[SOLVED] Parallel reduction with single wave

Parallel reduction with single wave

Following these slides https://www.nvidia.com/content/GTC-2010/pdfs/2260_GTC2010.pdf when doing a parallel reduction you should avoid GroupMemoryBarrierWithGroupSync when reducing the last 2*WaveGetLaneCount() elements

for (unsigned int s=groupDim_x/2; s>32; s>>=1) 
{ 
    if (tid < s) sdata[tid] += sdata[tid + s]; 
    GroupMemoryBarrierWithGroupSync(); 
}
if (tid < 32)
{ 
    sdata[tid] += sdata[tid + 32];
    sdata[tid] += sdata[tid + 16];
    sdata[tid] += sdata[tid +  8]; 
    sdata[tid] += sdata[tid +  4];
    sdata[tid] += sdata[tid +  2];
    sdata[tid] += sdata[tid +  1]; 
}

But the problem with this is the compiler doesn't write back to shared memory. It essentially does

if (tid < 32)
{ 
    float ldata = sdata[tid];
    ldata += sdata[tid + 32];
    ldata += sdata[tid + 16];
    ldata += sdata[tid +  8]; 
    ldata += sdata[tid +  4];
    ldata += sdata[tid +  2];
    ldata += sdata[tid +  1];
    sdata[tid] = ldata;
}

https://hlsl.godbolt.org/z/9o4r4nvnc

How to fix? One way is to prefix everything with if (tid < s). Is there anything less hacky?

Side note

With Shader Model 6, you should use the wave intrinsics ~~WaveReadLaneAt and WaveGetLaneIndex~~ WaveActiveSum.

Solution

The simple, but sad, answer is, that this GDC talk is simply outdated and relied on undefined behaviour.

The HLSL specs state:

threadgroup memory is denoted in hlsl with the groupshared keyword. [...] Reads and writes to threadgroup Memory, may occur in any order except as restricted by synchronization intrinsics or other memory annotations.
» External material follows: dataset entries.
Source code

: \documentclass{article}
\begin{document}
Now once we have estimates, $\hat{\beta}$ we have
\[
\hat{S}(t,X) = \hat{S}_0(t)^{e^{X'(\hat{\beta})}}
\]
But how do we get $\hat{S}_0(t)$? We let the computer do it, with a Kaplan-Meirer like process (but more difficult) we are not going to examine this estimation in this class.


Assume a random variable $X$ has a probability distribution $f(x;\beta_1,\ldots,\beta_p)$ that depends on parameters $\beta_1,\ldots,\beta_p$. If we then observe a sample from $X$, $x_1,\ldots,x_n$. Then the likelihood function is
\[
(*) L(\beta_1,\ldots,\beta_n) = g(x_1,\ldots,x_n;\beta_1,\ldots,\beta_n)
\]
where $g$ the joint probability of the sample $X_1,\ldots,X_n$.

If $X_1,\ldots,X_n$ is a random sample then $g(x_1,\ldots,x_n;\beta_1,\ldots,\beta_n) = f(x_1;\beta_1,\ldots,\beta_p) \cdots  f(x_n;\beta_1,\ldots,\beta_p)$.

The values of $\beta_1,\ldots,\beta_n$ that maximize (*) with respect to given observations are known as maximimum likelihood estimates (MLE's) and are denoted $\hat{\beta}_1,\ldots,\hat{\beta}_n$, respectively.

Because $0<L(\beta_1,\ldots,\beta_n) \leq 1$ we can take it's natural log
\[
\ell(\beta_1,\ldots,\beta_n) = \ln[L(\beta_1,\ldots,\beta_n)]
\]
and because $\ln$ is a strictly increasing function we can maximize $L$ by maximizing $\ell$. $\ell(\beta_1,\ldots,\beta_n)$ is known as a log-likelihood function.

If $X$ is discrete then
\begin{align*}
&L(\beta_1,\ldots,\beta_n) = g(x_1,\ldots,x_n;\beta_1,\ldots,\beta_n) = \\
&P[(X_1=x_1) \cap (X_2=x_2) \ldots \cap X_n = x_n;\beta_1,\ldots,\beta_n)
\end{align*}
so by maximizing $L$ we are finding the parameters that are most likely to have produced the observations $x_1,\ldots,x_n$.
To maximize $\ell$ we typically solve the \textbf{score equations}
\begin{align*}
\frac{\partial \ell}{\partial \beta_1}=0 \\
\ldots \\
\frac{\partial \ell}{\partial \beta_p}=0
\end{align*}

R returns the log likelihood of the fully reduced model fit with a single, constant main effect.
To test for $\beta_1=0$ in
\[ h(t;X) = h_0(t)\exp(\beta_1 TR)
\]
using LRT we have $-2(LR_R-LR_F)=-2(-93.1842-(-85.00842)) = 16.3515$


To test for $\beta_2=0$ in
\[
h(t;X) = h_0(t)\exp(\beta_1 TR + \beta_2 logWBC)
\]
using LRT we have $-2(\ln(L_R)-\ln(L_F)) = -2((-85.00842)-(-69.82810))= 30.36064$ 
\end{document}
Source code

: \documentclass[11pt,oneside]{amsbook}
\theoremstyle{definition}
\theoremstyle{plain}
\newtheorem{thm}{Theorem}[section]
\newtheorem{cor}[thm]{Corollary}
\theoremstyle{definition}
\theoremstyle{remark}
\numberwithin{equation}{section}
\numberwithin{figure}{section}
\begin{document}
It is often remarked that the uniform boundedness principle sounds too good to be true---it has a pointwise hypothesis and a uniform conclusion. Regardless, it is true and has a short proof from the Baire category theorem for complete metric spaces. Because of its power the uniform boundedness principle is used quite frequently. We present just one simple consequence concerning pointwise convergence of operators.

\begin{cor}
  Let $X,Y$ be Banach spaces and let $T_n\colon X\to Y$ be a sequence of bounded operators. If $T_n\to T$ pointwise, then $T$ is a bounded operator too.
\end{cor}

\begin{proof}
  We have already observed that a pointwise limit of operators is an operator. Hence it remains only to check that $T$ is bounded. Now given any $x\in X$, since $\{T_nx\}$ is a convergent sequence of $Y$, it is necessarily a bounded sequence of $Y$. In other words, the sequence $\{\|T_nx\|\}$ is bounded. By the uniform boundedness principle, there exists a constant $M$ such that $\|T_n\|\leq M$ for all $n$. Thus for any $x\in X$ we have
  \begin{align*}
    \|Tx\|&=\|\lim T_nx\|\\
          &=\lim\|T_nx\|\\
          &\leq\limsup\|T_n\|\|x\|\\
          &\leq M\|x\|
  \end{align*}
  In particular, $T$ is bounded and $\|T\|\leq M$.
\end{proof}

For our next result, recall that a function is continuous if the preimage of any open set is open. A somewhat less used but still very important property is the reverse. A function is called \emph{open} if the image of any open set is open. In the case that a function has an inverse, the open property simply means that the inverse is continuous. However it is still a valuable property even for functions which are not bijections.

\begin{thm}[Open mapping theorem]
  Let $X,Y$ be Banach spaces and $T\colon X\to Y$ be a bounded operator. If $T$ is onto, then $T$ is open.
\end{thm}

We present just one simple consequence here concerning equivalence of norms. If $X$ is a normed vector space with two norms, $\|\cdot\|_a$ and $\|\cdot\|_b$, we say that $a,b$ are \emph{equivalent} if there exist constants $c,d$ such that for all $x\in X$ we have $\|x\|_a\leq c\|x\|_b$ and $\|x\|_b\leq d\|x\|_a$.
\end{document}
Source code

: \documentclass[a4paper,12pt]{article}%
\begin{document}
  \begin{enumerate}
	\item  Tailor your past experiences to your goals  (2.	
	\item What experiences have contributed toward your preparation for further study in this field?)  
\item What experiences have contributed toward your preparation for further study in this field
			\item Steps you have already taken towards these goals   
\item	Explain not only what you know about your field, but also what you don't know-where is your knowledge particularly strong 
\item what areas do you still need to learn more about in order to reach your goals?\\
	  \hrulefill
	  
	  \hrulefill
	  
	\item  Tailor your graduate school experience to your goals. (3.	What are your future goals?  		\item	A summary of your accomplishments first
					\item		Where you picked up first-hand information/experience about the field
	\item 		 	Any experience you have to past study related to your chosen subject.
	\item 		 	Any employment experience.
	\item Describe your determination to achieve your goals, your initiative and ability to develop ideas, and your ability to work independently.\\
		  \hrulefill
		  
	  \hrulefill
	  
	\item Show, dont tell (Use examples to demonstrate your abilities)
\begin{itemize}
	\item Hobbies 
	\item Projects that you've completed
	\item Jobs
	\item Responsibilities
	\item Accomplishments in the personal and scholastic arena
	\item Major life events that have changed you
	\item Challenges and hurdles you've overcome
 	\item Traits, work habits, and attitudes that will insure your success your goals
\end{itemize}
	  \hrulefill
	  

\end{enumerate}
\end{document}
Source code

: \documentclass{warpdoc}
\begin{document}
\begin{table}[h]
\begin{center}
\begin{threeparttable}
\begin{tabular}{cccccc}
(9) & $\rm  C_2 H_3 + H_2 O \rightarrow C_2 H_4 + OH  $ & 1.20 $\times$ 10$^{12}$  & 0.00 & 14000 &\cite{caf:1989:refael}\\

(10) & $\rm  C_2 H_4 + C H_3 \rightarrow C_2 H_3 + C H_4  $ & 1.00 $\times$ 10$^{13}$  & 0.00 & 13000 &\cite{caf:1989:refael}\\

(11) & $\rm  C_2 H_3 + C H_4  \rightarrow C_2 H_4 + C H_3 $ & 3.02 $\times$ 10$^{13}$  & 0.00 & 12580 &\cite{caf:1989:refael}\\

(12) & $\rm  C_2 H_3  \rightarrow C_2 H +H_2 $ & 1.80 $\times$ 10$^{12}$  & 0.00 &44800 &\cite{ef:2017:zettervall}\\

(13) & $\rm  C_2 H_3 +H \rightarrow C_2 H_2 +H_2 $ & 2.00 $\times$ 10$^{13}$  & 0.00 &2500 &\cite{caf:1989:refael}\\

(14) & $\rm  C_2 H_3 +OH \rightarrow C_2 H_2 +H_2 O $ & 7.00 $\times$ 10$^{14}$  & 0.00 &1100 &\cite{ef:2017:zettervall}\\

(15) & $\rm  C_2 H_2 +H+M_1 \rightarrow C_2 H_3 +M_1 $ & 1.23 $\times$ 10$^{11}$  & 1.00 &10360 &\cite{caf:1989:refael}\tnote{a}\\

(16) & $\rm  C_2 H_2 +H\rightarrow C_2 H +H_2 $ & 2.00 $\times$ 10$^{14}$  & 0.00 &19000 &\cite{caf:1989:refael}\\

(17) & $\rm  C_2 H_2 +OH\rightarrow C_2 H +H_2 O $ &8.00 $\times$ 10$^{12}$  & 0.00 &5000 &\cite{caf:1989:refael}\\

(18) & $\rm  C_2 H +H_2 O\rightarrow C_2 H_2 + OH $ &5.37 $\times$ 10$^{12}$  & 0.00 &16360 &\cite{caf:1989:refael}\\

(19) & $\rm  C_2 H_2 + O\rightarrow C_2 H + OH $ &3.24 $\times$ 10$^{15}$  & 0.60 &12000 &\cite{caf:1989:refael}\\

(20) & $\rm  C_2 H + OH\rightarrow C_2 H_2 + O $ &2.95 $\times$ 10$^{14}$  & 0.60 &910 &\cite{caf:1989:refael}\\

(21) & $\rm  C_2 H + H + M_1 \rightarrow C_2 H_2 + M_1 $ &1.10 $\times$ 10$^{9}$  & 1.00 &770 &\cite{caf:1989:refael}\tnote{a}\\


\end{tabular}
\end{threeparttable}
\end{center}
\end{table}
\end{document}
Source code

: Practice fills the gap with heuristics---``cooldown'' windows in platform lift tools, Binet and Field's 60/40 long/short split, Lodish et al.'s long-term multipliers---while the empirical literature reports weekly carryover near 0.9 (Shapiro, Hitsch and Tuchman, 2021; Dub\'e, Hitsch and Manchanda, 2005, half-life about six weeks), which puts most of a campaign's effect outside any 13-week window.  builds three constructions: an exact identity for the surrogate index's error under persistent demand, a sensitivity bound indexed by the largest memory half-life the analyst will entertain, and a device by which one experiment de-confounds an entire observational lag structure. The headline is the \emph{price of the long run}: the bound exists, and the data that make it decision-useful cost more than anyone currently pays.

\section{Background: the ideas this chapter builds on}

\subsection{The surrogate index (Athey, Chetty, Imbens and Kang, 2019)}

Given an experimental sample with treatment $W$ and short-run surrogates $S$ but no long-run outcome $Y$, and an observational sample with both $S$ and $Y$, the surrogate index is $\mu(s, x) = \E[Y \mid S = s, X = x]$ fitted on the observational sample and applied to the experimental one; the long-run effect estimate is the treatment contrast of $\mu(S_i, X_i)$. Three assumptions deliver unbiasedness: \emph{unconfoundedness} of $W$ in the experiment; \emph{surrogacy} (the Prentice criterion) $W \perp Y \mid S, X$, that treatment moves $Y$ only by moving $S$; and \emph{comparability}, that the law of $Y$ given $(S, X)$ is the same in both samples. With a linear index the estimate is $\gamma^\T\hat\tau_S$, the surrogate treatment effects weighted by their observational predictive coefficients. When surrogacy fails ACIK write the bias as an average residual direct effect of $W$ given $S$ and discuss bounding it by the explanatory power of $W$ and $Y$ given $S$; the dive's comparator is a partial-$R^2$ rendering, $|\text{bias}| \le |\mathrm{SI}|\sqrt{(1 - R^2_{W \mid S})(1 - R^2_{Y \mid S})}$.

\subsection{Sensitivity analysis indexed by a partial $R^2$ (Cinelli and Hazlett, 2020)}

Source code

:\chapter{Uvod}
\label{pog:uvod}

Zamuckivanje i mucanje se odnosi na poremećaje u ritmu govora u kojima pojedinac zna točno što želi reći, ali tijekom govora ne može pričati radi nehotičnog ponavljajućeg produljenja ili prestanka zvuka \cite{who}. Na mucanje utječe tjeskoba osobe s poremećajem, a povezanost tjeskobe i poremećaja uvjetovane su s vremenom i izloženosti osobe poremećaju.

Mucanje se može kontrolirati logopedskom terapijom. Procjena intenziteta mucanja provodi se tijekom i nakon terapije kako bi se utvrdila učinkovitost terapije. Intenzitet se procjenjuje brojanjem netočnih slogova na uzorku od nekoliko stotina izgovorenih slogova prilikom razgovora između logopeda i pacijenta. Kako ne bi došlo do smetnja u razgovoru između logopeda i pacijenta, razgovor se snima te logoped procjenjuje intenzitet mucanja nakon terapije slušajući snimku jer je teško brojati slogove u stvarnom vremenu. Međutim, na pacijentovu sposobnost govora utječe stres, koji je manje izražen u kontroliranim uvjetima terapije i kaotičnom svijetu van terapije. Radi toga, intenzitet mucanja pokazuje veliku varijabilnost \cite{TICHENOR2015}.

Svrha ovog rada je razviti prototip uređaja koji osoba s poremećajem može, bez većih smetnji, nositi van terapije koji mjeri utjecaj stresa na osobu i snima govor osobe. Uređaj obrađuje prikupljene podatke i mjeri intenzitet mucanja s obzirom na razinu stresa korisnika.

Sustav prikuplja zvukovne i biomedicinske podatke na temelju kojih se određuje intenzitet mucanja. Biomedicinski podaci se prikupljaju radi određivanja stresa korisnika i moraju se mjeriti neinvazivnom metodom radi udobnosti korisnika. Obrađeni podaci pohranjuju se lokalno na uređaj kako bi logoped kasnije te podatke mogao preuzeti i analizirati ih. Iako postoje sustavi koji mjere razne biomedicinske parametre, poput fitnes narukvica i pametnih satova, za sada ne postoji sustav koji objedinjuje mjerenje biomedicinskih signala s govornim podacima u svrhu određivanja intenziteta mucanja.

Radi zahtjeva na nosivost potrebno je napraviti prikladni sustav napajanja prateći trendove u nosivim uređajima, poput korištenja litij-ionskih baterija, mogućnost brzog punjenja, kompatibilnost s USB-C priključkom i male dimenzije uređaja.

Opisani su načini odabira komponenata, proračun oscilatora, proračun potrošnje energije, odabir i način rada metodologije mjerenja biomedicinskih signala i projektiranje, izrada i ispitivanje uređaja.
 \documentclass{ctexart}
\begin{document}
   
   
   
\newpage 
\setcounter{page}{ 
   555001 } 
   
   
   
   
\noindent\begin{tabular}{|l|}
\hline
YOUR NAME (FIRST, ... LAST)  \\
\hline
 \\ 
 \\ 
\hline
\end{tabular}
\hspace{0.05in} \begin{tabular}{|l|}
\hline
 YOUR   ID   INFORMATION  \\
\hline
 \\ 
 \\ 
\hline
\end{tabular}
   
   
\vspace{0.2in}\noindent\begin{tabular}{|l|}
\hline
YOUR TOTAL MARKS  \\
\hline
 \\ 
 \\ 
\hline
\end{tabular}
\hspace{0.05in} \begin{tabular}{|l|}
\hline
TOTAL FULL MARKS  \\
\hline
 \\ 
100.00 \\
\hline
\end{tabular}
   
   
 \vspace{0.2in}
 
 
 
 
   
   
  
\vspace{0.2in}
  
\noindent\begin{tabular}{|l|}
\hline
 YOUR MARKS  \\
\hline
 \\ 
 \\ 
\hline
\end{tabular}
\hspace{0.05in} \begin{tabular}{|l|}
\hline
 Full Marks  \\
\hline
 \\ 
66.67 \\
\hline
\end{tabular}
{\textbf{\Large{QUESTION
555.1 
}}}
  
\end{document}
( https://microsoft.github.io/hlsl-specs/specs/hlsl.html )

So without synchronisation through group barriers, or other memory annotations, the compiler is free to do this sort of optimisation. Older dxc versions might not have done this - however, even if dxc doesn't do this kind of optimisation, it might still be done by the driver when creating the pipeline (the AMD driver in particular likes to do this)